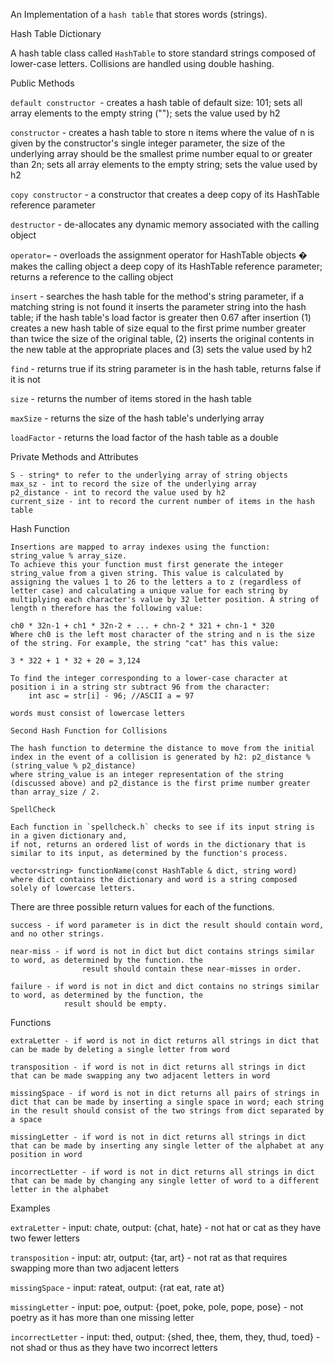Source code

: An Implementation of a `hash table` that stores words (strings).


Hash Table Dictionary

A hash table class called `HashTable` to store standard strings composed of lower-case letters. 
Collisions are handled using double hashing.


Public Methods

`default constructor `- creates a hash table of default size: 101; sets all array elements to the empty string (""); 
                        sets the value used by h2

`constructor` - creates a hash table to store n items where the value of n is given by the constructor's single 
                integer parameter, the size of the underlying array should be the smallest prime number equal to or greater than 2n; sets all array elements to the empty string; sets the value used by h2

`copy constructor` - a constructor that creates a deep copy of its HashTable reference parameter

`destructor` - de-allocates any dynamic memory associated with the calling object

`operator=` - overloads the assignment operator for HashTable objects � makes the calling object a deep copy of its 
                HashTable reference parameter; returns a reference to the calling object

`insert` - searches the hash table for the method's string parameter, if a matching string is not found it inserts the 
            parameter string into the hash table; if the hash table's load factor is greater then 0.67 after insertion (1) creates a new hash table of size equal to the first prime number greater than twice the size of the original table, (2) inserts the original contents in the new table at the appropriate places and (3) sets the value used by h2

`find` - returns true if its string parameter is in the hash table, returns false if it is not

`size` - returns the number of items stored in the hash table

`maxSize` - returns the size of the hash table's underlying array

`loadFactor` - returns the load factor of the hash table as a double

Private Methods and Attributes

    S - string* to refer to the underlying array of string objects
    max_sz - int to record the size of the underlying array
    p2_distance - int to record the value used by h2
    current_size - int to record the current number of items in the hash table




Hash Function

    Insertions are mapped to array indexes using the function: string_value % array_size. 
    To achieve this your function must first generate the integer string_value from a given string. This value is calculated by assigning the values 1 to 26 to the letters a to z (regardless of letter case) and calculating a unique value for each string by multiplying each character's value by 32 letter position. A string of length n therefore has the following value:

    ch0 * 32n-1 + ch1 * 32n-2 + ... + chn-2 * 321 + chn-1 * 320
    Where ch0 is the left most character of the string and n is the size of the string. For example, the string "cat" has this value:

    3 * 322 + 1 * 32 + 20 = 3,124
    
    To find the integer corresponding to a lower-case character at position i in a string str subtract 96 from the character:
        int asc = str[i] - 96; //ASCII a = 97

    words must consist of lowercase letters

`Second Hash Function for Collisions`

    The hash function to determine the distance to move from the initial index in the event of a collision is generated by h2: p2_distance % (string_value % p2_distance)
    where string_value is an integer representation of the string (discussed above) and p2_distance is the first prime number greater than array_size / 2. 


`SpellCheck`

    Each function in `spellcheck.h` checks to see if its input string is in a given dictionary and, 
    if not, returns an ordered list of words in the dictionary that is similar to its input, as determined by the function's process. 

    vector<string> functionName(const HashTable & dict, string word)
    where dict contains the dictionary and word is a string composed solely of lowercase letters.

There are three possible return values for each of the functions.

    success - if word parameter is in dict the result should contain word, and no other strings.

    near-miss - if word is not in dict but dict contains strings similar to word, as determined by the function. the 
                    result should contain these near-misses in order.

    failure - if word is not in dict and dict contains no strings similar to word, as determined by the function, the
                result should be empty.

Functions

    extraLetter - if word is not in dict returns all strings in dict that can be made by deleting a single letter from word

    transposition - if word is not in dict returns all strings in dict that can be made swapping any two adjacent letters in word

    missingSpace - if word is not in dict returns all pairs of strings in dict that can be made by inserting a single space in word; each string in the result should consist of the two strings from dict separated by a space

    missingLetter - if word is not in dict returns all strings in dict that can be made by inserting any single letter of the alphabet at any position in word

    incorrectLetter - if word is not in dict returns all strings in dict  that can be made by changing any single letter of word to a different letter in the alphabet

Examples

`extraLetter` - input: chate, output: {chat, hate} - not hat or cat as they have two fewer letters

`transposition` - input: atr, output: {tar, art} - not rat as that requires swapping more than two adjacent letters

`missingSpace` - input: rateat, output: {rat eat, rate at}

`missingLetter` - input: poe, output: {poet, poke, pole, pope, pose} - not poetry as it has more than one missing 
                    letter

`incorrectLetter` - input: thed, output: {shed, thee, them, they, thud, toed} - not shad or thus as they have two 
                    incorrect letters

++++

Please reproduce the lines from the line with "parameter string into" to the line with "Insertions are mapped", both ends included, exactly as they appear above.

§ **TASK SOLUTION**:
            parameter string into the hash table; if the hash table's load factor is greater then 0.67 after insertion (1) creates a new hash table of size equal to the first prime number greater than twice the size of the original table, (2) inserts the original contents in the new table at the appropriate places and (3) sets the value used by h2

`find` - returns true if its string parameter is in the hash table, returns false if it is not

`size` - returns the number of items stored in the hash table

`maxSize` - returns the size of the hash table's underlying array

`loadFactor` - returns the load factor of the hash table as a double

Private Methods and Attributes

    S - string* to refer to the underlying array of string objects
    max_sz - int to record the size of the underlying array
    p2_distance - int to record the value used by h2
    current_size - int to record the current number of items in the hash table




Hash Function

    Insertions are mapped to array indexes using the function: string_value % array_size. 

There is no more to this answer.